● **THE PROBLEM**: In the data below, find every line with the word "upper" and copy it.

Plain-text document sources:
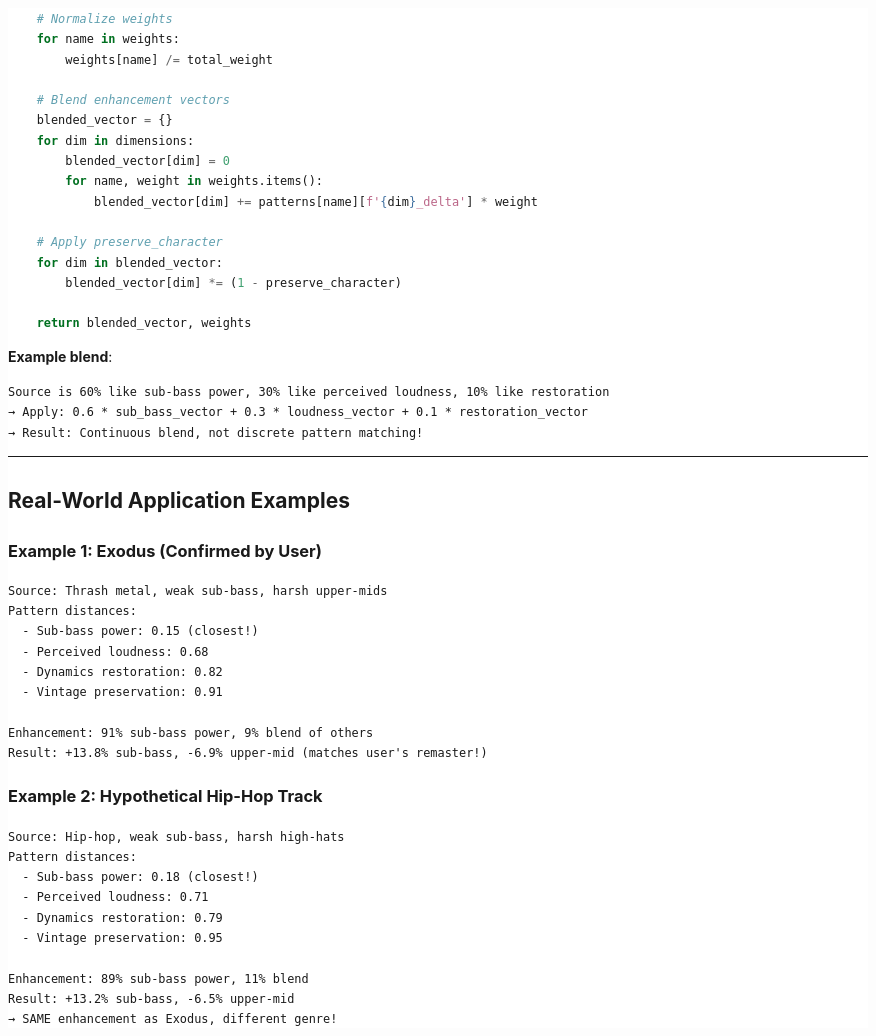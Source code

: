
 ```python
    # Normalize weights
    for name in weights:
        weights[name] /= total_weight

    # Blend enhancement vectors
    blended_vector = {}
    for dim in dimensions:
        blended_vector[dim] = 0
        for name, weight in weights.items():
            blended_vector[dim] += patterns[name][f'{dim}_delta'] * weight

    # Apply preserve_character
    for dim in blended_vector:
        blended_vector[dim] *= (1 - preserve_character)

    return blended_vector, weights
```

**Example blend**:
```
Source is 60% like sub-bass power, 30% like perceived loudness, 10% like restoration
→ Apply: 0.6 * sub_bass_vector + 0.3 * loudness_vector + 0.1 * restoration_vector
→ Result: Continuous blend, not discrete pattern matching!
```

---

## Real-World Application Examples

### Example 1: Exodus (Confirmed by User)

```
Source: Thrash metal, weak sub-bass, harsh upper-mids
Pattern distances:
  - Sub-bass power: 0.15 (closest!)
  - Perceived loudness: 0.68
  - Dynamics restoration: 0.82
  - Vintage preservation: 0.91

Enhancement: 91% sub-bass power, 9% blend of others
Result: +13.8% sub-bass, -6.9% upper-mid (matches user's remaster!)
```

### Example 2: Hypothetical Hip-Hop Track

```
Source: Hip-hop, weak sub-bass, harsh high-hats
Pattern distances:
  - Sub-bass power: 0.18 (closest!)
  - Perceived loudness: 0.71
  - Dynamics restoration: 0.79
  - Vintage preservation: 0.95

Enhancement: 89% sub-bass power, 11% blend
Result: +13.2% sub-bass, -6.5% upper-mid
→ SAME enhancement as Exodus, different genre!
```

● **ANSWER TO THIS EXERCISE**:
Source: Thrash metal, weak sub-bass, harsh upper-mids
Result: +13.8% sub-bass, -6.9% upper-mid (matches user's remaster!)
Result: +13.2% sub-bass, -6.5% upper-mid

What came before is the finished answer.